TASK REQUIREMENTS
Check each line of the data, and copy those where "namespace" appears.

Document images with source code
==================================================
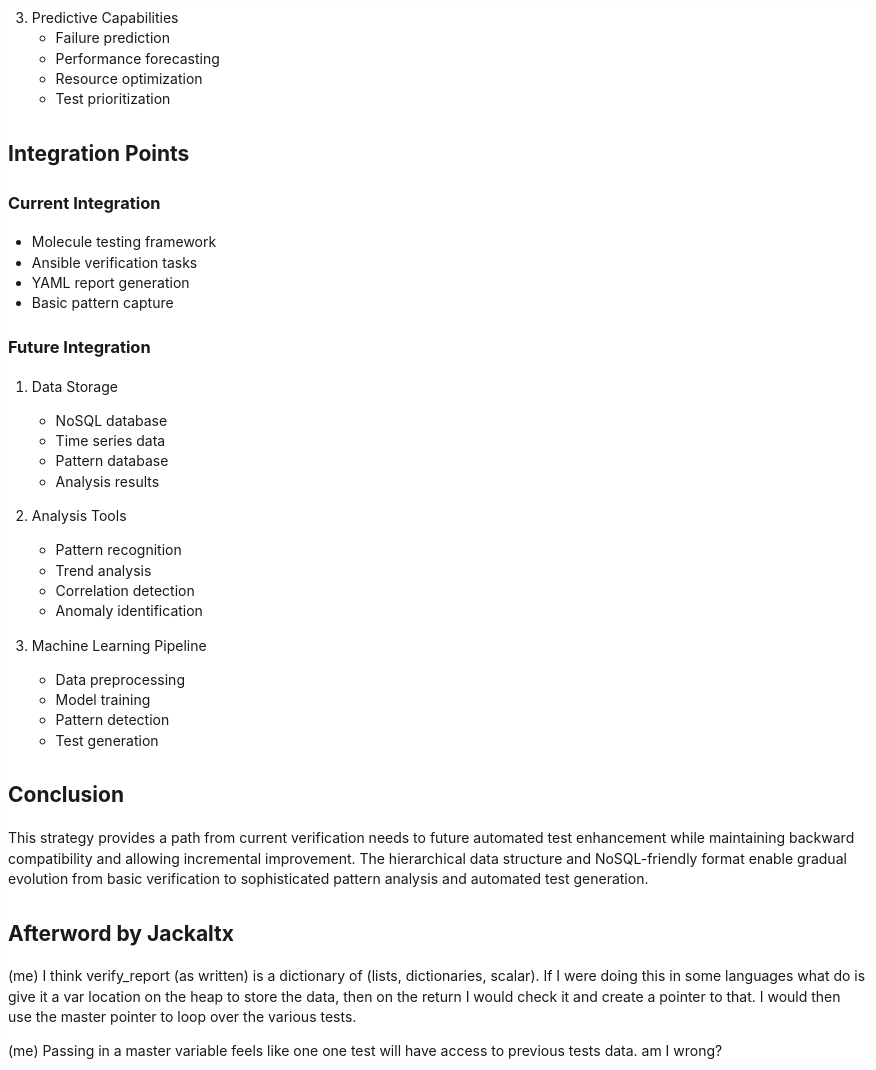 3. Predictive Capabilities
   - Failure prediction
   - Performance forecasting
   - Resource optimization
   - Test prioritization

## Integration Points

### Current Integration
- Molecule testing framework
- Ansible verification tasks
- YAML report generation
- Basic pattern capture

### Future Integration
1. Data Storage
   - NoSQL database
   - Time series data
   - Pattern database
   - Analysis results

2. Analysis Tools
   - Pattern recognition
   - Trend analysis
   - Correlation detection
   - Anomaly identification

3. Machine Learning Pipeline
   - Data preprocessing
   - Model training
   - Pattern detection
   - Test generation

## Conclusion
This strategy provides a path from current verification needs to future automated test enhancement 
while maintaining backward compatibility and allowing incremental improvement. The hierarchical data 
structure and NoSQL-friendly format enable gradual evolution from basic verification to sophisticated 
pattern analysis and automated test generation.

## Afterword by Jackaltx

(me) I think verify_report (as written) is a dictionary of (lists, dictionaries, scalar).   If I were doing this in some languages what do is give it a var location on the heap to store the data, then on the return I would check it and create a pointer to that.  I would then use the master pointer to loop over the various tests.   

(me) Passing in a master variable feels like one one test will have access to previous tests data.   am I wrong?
==================================================
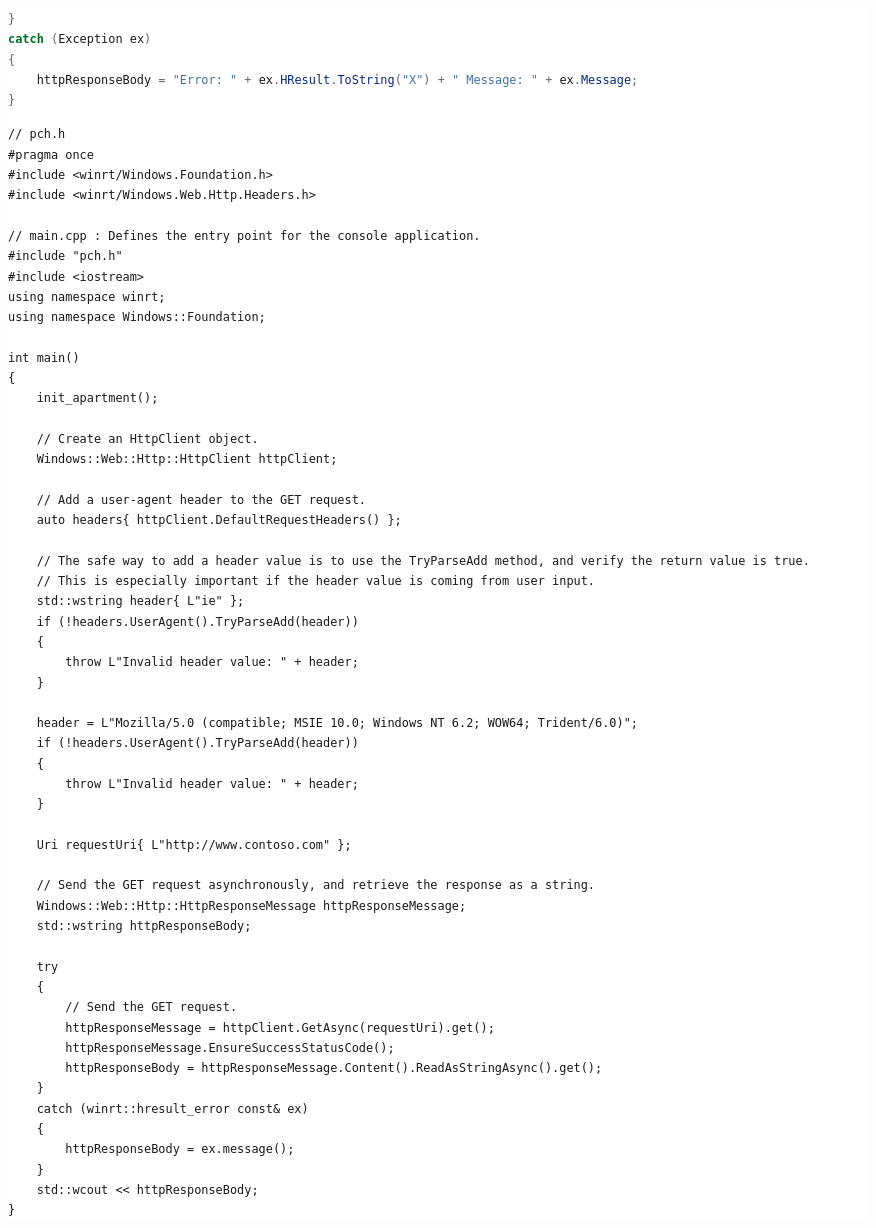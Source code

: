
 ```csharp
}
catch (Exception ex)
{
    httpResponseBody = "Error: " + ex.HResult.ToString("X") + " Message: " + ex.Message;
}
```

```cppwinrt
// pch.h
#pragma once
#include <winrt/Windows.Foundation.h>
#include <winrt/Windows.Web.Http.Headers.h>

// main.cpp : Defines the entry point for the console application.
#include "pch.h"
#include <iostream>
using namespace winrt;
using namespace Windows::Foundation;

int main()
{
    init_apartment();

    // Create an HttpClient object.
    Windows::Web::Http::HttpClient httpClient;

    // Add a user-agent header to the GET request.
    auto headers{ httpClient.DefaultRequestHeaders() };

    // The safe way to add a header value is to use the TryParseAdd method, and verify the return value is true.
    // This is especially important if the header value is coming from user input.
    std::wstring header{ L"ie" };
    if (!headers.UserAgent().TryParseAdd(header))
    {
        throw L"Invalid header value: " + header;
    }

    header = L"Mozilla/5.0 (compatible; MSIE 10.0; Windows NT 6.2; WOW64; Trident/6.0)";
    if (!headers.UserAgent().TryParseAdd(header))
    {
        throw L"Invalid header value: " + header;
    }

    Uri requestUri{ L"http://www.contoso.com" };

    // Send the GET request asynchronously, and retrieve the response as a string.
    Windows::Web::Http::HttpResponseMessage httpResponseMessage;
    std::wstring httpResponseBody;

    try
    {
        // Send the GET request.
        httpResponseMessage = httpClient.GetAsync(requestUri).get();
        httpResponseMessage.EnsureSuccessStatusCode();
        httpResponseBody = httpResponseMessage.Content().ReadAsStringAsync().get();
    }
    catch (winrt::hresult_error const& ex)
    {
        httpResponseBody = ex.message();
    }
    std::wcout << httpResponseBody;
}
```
==================================================
REPLY
using namespace winrt;
using namespace Windows::Foundation;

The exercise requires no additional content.